▶ [YOUR ASSIGNMENT] Show every line of the data where the word "hosts" can be found.

Start of EXTRACTED INFORMATION

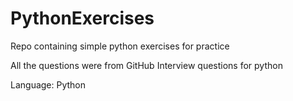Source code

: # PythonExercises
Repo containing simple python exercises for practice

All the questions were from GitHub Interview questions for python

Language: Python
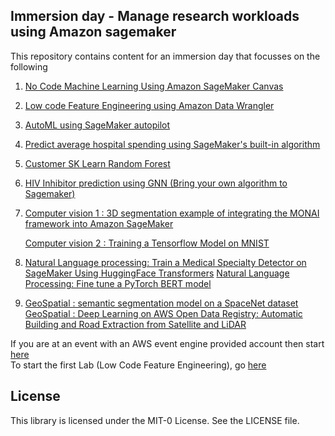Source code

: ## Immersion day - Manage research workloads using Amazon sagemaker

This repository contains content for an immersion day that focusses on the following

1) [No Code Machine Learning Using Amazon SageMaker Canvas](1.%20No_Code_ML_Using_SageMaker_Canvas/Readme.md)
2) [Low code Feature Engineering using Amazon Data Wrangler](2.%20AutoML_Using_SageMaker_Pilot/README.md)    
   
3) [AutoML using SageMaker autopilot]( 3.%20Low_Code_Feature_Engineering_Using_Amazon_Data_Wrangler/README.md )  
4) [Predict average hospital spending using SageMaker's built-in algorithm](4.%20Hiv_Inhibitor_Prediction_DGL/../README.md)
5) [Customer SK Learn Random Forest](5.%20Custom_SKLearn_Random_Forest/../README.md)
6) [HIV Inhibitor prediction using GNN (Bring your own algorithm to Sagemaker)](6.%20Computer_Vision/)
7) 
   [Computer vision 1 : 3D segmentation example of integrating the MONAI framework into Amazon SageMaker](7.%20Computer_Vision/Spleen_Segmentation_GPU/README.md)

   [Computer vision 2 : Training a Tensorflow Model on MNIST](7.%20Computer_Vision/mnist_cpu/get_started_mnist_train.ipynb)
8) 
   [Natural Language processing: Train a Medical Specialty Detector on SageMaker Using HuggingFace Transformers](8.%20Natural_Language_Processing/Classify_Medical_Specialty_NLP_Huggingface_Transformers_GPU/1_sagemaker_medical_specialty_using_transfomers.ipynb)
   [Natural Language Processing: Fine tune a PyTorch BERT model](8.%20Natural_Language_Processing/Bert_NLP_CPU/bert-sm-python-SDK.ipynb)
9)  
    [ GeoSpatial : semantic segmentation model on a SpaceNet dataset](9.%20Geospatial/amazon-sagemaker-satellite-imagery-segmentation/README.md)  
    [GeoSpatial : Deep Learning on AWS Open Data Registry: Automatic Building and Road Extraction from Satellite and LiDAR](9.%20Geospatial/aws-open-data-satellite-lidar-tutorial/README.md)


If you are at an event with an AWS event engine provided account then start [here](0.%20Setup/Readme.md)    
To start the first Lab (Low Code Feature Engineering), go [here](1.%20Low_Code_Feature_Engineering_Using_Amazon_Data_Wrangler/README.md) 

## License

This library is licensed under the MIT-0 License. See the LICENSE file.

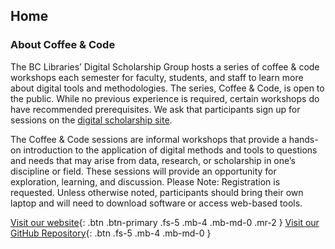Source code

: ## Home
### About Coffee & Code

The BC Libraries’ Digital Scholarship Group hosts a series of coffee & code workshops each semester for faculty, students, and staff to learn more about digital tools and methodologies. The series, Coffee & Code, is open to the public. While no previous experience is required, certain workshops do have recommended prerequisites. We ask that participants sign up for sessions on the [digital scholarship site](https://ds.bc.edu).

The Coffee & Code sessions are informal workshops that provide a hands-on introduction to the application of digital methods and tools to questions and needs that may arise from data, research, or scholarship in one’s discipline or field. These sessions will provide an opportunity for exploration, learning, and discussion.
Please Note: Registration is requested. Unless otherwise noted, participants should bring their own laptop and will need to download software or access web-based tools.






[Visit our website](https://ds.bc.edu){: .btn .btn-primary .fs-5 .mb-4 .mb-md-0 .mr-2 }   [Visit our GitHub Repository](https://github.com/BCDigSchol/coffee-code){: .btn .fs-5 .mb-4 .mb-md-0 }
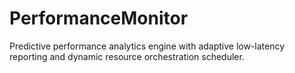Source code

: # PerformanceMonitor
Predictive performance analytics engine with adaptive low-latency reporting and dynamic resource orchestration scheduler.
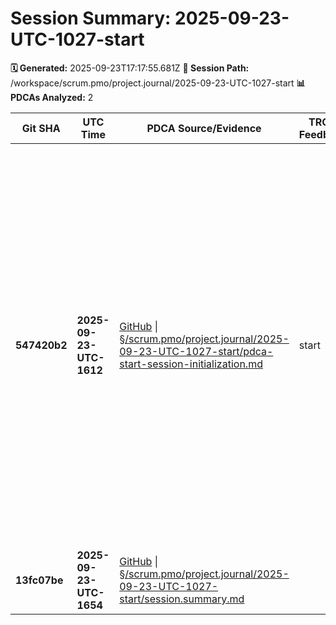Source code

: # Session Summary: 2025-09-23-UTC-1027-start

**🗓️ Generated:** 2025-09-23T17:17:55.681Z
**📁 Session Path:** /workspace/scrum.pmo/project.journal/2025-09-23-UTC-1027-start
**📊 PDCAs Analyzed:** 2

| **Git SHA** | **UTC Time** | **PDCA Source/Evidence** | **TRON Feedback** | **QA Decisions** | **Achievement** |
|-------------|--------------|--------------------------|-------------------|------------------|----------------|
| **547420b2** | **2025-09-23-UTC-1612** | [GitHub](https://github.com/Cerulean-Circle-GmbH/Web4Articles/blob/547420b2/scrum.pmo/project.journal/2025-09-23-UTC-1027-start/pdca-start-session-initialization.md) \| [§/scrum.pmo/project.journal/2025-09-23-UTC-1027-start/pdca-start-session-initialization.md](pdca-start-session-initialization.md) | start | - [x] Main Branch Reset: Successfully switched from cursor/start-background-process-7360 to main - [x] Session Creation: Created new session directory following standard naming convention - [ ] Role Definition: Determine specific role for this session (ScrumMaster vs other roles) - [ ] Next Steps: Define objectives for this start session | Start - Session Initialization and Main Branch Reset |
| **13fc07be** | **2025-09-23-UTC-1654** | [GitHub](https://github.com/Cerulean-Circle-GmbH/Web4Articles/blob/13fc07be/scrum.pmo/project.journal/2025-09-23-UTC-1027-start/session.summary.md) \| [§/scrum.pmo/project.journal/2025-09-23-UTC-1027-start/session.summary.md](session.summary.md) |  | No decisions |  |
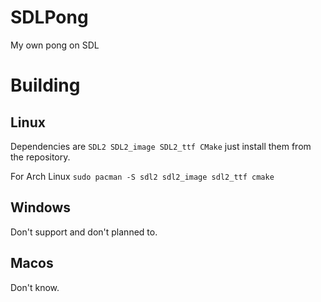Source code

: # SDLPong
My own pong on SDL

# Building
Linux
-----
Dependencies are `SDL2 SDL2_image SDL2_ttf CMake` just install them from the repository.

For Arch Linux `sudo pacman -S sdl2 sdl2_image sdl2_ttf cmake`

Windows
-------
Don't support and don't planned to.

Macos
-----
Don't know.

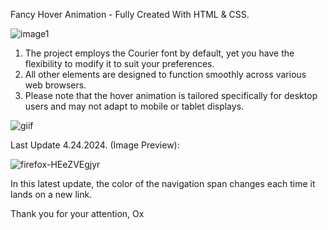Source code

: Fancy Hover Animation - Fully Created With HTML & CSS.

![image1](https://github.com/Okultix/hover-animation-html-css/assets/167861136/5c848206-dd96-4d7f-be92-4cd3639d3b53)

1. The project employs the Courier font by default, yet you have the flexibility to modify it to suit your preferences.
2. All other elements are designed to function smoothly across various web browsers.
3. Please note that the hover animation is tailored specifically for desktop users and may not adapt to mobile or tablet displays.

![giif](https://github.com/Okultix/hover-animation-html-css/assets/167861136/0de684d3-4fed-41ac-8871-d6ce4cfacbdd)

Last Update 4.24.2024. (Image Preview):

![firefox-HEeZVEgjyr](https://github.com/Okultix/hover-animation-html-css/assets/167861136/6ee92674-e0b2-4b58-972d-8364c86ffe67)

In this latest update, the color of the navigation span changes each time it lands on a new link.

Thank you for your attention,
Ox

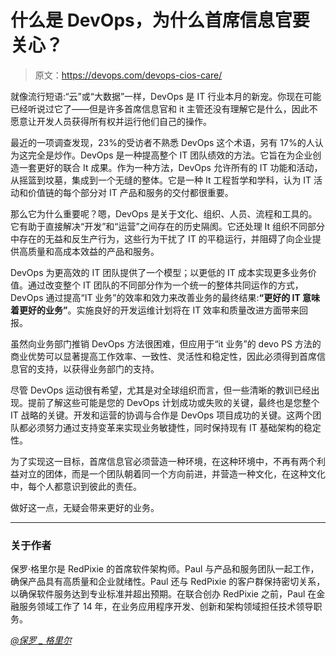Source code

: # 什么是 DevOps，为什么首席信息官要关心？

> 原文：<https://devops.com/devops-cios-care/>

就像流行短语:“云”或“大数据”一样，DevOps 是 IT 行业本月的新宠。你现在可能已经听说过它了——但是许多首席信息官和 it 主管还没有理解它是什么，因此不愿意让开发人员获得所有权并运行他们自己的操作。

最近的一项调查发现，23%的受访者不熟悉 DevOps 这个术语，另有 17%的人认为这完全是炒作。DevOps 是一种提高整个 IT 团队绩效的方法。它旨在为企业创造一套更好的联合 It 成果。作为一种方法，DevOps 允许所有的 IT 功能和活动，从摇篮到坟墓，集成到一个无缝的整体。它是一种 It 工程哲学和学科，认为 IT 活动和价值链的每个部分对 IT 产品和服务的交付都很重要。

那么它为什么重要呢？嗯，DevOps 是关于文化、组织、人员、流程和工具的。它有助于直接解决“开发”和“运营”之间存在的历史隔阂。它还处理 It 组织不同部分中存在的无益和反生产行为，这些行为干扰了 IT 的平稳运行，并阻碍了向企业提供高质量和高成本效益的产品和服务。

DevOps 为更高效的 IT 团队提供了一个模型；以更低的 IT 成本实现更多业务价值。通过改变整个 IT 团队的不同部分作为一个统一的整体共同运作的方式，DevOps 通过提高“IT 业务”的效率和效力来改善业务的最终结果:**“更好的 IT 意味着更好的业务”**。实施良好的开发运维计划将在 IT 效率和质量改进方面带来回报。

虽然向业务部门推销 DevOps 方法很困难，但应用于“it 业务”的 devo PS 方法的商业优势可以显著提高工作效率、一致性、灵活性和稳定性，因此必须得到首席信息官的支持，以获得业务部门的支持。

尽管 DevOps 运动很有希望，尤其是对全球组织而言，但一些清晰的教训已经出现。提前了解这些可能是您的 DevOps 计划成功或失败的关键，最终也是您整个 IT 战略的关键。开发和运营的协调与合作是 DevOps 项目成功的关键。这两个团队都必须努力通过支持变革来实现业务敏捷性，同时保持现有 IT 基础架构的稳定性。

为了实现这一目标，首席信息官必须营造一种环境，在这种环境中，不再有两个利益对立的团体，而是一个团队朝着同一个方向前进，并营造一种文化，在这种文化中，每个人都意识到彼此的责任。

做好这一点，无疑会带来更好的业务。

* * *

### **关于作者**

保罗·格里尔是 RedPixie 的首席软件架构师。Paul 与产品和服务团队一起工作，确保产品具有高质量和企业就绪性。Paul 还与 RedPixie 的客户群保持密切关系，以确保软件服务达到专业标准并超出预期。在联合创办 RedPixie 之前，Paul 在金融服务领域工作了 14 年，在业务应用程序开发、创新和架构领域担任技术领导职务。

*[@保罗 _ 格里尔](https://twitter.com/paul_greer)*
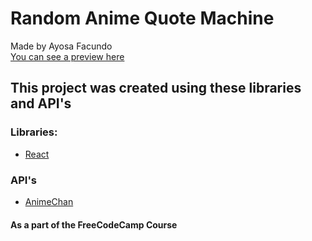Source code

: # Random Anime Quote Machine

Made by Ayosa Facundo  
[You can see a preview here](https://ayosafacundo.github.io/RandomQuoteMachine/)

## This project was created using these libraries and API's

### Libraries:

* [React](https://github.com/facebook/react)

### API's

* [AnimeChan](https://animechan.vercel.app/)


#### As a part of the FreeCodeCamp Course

End of EXTRACTED INFORMATION
Start of EXTRACTED INFORMATION

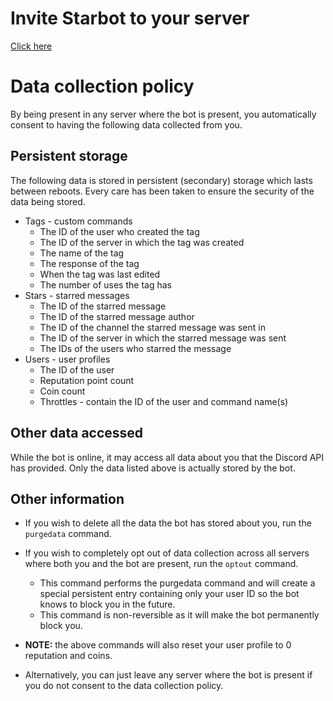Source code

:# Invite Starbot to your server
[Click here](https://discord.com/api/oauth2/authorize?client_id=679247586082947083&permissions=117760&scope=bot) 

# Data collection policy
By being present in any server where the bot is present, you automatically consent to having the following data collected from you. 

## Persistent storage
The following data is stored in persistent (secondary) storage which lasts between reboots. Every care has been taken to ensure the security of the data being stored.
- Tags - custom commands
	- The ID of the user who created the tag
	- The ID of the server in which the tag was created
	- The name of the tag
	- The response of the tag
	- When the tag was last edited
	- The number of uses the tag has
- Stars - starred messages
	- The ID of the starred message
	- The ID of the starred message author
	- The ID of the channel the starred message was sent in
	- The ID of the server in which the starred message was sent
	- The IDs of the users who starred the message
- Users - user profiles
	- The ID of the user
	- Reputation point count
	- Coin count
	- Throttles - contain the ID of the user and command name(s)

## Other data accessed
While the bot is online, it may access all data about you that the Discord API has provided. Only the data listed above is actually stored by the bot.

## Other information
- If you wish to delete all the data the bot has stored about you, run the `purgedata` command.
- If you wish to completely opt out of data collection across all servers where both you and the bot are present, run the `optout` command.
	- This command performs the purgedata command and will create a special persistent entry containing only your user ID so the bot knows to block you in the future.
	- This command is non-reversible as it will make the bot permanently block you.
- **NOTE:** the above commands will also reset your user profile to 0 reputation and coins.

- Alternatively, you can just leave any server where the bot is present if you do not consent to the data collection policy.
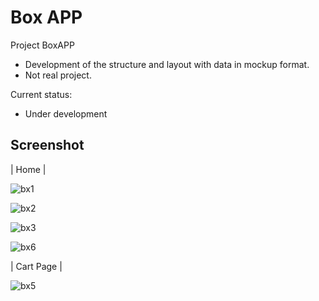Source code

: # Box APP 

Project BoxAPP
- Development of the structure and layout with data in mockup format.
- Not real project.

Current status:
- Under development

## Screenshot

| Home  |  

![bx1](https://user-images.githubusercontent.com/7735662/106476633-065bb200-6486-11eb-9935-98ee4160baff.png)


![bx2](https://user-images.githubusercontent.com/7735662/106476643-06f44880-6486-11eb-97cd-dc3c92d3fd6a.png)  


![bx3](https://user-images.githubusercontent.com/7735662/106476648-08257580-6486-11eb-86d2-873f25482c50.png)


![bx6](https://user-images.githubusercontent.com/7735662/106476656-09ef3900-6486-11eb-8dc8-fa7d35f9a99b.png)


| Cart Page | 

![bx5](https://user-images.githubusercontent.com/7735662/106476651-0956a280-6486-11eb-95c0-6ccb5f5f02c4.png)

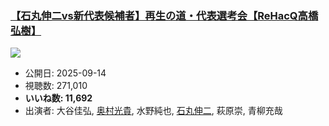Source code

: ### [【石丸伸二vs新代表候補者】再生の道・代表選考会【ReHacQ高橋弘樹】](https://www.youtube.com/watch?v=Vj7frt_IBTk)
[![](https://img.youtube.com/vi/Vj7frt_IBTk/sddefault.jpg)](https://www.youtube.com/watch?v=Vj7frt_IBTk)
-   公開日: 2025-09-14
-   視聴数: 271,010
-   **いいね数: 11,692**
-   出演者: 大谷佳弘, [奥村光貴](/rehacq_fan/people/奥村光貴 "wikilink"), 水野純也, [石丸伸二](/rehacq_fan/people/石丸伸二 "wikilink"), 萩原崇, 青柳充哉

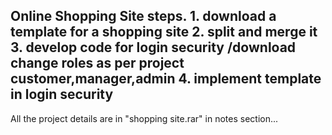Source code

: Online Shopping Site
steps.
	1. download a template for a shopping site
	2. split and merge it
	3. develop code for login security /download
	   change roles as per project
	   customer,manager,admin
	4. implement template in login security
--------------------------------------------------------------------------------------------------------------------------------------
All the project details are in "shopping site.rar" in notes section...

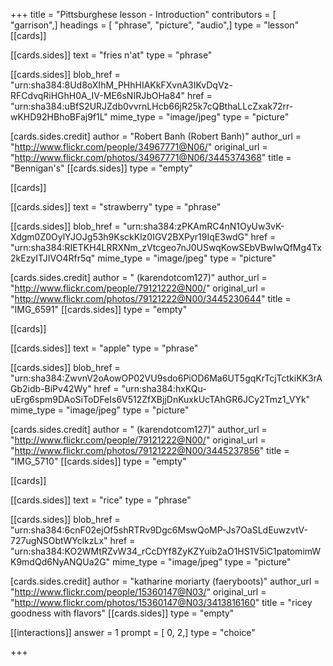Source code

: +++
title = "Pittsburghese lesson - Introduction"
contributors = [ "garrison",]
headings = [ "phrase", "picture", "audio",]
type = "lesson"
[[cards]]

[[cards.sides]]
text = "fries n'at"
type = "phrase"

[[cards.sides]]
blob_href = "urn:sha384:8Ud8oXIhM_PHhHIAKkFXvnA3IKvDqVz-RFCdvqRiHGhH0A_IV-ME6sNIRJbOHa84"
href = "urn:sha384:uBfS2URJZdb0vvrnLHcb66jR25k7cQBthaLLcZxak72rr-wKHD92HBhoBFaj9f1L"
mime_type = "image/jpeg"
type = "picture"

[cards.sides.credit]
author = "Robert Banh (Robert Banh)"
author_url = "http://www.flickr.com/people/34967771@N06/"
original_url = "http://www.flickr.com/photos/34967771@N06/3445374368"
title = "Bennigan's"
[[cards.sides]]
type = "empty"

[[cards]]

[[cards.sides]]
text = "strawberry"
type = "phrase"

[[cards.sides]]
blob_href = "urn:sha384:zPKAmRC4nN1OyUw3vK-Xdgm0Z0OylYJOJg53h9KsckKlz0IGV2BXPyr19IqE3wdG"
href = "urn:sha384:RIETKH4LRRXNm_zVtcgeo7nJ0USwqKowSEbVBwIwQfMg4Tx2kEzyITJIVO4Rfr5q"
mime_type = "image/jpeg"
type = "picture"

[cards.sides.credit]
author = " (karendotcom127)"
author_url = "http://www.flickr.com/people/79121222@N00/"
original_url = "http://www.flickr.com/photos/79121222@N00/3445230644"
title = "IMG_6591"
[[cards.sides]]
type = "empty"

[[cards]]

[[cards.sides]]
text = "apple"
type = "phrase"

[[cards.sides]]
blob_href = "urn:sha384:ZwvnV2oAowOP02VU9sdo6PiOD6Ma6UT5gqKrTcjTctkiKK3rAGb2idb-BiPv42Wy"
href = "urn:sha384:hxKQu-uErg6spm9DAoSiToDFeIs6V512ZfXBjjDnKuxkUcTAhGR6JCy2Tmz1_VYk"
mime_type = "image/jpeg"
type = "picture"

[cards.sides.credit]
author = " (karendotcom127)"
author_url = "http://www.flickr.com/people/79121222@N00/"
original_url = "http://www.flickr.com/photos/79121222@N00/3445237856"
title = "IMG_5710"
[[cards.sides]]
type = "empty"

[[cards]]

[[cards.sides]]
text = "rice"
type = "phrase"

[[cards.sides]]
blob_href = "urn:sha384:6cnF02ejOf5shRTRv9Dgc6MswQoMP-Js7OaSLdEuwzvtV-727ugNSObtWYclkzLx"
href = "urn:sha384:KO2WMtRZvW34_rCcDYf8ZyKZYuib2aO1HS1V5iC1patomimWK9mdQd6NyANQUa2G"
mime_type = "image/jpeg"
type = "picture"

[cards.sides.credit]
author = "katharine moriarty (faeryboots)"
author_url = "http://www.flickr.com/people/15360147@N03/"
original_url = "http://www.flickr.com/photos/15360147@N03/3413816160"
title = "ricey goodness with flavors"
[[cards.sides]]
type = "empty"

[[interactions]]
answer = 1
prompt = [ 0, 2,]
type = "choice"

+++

End of EXTRACTED INFORMATION
Start of EXTRACTED INFORMATION

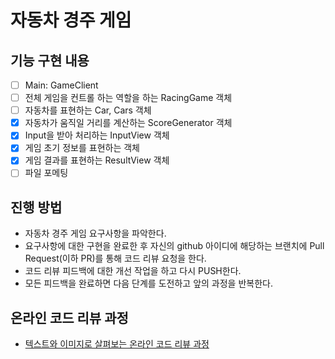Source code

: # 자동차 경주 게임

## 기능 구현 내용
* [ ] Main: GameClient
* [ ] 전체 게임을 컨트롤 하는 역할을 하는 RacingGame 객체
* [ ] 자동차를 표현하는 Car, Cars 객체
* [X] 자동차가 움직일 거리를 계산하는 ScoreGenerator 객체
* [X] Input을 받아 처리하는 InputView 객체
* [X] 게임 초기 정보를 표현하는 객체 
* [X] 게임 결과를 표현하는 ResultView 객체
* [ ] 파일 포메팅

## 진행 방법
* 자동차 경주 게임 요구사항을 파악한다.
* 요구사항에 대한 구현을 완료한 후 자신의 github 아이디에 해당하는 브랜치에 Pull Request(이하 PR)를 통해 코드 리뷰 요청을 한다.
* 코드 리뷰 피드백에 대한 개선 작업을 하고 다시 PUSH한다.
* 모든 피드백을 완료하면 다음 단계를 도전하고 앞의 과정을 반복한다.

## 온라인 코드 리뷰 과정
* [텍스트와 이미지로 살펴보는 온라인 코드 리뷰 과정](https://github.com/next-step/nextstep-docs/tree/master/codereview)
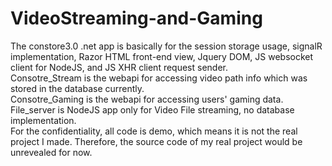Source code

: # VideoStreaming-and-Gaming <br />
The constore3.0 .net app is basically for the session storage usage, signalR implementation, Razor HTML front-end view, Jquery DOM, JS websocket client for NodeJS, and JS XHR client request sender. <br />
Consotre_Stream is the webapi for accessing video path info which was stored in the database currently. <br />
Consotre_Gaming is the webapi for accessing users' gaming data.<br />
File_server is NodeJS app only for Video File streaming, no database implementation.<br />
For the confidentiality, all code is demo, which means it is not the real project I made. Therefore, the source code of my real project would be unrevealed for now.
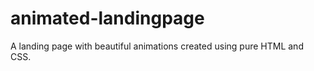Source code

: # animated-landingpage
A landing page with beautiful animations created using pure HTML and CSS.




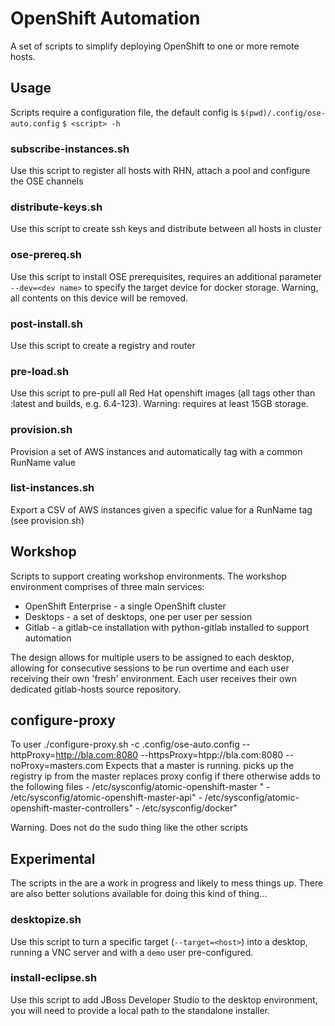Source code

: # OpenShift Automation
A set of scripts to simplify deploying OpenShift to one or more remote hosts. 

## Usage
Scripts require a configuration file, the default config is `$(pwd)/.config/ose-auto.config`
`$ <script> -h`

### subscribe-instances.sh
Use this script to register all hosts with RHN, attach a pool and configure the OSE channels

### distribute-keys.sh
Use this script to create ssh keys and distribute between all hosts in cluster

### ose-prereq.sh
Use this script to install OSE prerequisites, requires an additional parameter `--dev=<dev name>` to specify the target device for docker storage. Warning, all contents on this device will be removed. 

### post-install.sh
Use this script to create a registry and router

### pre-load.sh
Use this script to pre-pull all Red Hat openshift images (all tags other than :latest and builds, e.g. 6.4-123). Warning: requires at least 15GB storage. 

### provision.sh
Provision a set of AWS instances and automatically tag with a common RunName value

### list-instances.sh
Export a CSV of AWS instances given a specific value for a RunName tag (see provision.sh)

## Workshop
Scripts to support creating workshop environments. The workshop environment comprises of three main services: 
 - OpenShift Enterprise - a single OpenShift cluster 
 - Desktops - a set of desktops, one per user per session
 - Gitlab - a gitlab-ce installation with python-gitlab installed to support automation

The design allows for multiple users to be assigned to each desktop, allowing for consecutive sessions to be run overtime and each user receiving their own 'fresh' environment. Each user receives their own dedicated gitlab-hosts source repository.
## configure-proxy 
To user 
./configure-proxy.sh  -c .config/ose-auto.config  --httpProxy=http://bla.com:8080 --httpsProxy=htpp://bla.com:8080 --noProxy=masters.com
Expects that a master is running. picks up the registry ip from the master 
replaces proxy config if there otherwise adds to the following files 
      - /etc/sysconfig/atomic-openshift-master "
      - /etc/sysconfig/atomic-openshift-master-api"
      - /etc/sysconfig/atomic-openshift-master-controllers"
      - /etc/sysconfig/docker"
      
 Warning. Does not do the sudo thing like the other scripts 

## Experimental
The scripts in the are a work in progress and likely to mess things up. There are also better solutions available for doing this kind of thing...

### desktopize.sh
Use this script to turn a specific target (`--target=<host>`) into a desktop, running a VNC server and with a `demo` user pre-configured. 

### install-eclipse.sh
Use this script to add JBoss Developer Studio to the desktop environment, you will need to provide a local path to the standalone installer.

End of EXTRACTED INFORMATION

▶ [RESPONSE TO THIS EXERCISE]
The BC Libraries’ Digital Scholarship Group hosts a series of coffee & code workshops each semester for faculty, students, and staff to learn more about digital tools and methodologies. The series, Coffee & Code, is open to the public. While no previous experience is required, certain workshops do have recommended prerequisites. We ask that participants sign up for sessions on the [digital scholarship site](https://ds.bc.edu).
A set of scripts to simplify deploying OpenShift to one or more remote hosts. 
Use this script to register all hosts with RHN, attach a pool and configure the OSE channels
Use this script to create ssh keys and distribute between all hosts in cluster
The design allows for multiple users to be assigned to each desktop, allowing for consecutive sessions to be run overtime and each user receiving their own 'fresh' environment. Each user receives their own dedicated gitlab-hosts source repository.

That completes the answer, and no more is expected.